Brazil, Russia, India and China will increasingly define the world's new economic
center. According to a report from Goldman Sachs, if they can consolidate conditions conducive to structural growth, the total GDP of the "BRIC" economies by the year 2025 could equal half the aggregate level of the G-6 countries (United States, Japan, Germany, UK, France and Italy).

6) Nature and mode of conflict This new era of conflict can be characterized by asymmetric warfare in which dominant military powers are confronted by a wide range of adversaries—from non-state radical ideologies to transnational criminal elements to rogue states—employing unconventional tactics in a war ambiguous in both place and time.

From suicide bombers to information warfare, the threat is multi-dimensional.
The attacks of September 11, 2001 introduced the possibility of asymmetrical super-violence, and they have been echoed time and again from London to Indonesia. In the future we can expect this trend to continue and at an ever-greater scale. Put another way, from now on, any terrorist group planning its own terrorist activity is going to use what was done on September 11 as the standard for success. These asymmetric foes will increasingly focus on the acquisition and
use of chemical, biological and nuclear weapons (known collectively as weapons of mass destruction.

7) Challenge of governance Increasingly, companies face the challenge of juggling a triple bottom line from shareholders, management, and the public at large in a new form of civic engagement known as corporate citizenship. Revenues of the Wal-Mart Corporation in 2004 totaled $263 billion, placing it between Austria and Indonesia as the 22nd largest economic entity in the world (when total revenue is compared with gross domestic product).

This success comes with new responsibilities.
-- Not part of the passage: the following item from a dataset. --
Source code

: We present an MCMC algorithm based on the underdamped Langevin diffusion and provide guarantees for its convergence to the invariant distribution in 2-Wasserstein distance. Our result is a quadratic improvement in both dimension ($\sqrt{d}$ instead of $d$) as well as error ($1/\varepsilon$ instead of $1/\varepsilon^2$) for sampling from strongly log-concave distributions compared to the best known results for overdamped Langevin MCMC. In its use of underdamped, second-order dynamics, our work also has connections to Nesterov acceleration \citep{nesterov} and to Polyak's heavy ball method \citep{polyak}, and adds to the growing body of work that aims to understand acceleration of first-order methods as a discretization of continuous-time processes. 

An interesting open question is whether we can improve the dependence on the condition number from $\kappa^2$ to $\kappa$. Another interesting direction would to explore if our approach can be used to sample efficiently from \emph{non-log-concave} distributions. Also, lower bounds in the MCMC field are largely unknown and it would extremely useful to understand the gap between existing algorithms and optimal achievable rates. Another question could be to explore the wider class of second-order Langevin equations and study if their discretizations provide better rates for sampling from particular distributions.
The 2004 Cone Corporate Citizenship Study shows that eight in 10 Americans say that corporate support of social causes wins their trust in a company — a 21 percent increase in this response since the first survey in 1997.

As globalization, trade and technology impact societies, non-governmental organizations (NGOs) have become increasingly influential in world affairs — filling gaps in the provision of social services, leveraging positions in political arenas, and connecting people, money, and ideas across the world. The United Nations Human Development Report counted 37,000 registered international NGOs in 2000, and those numbers are expected to grow significantly in the decades to come.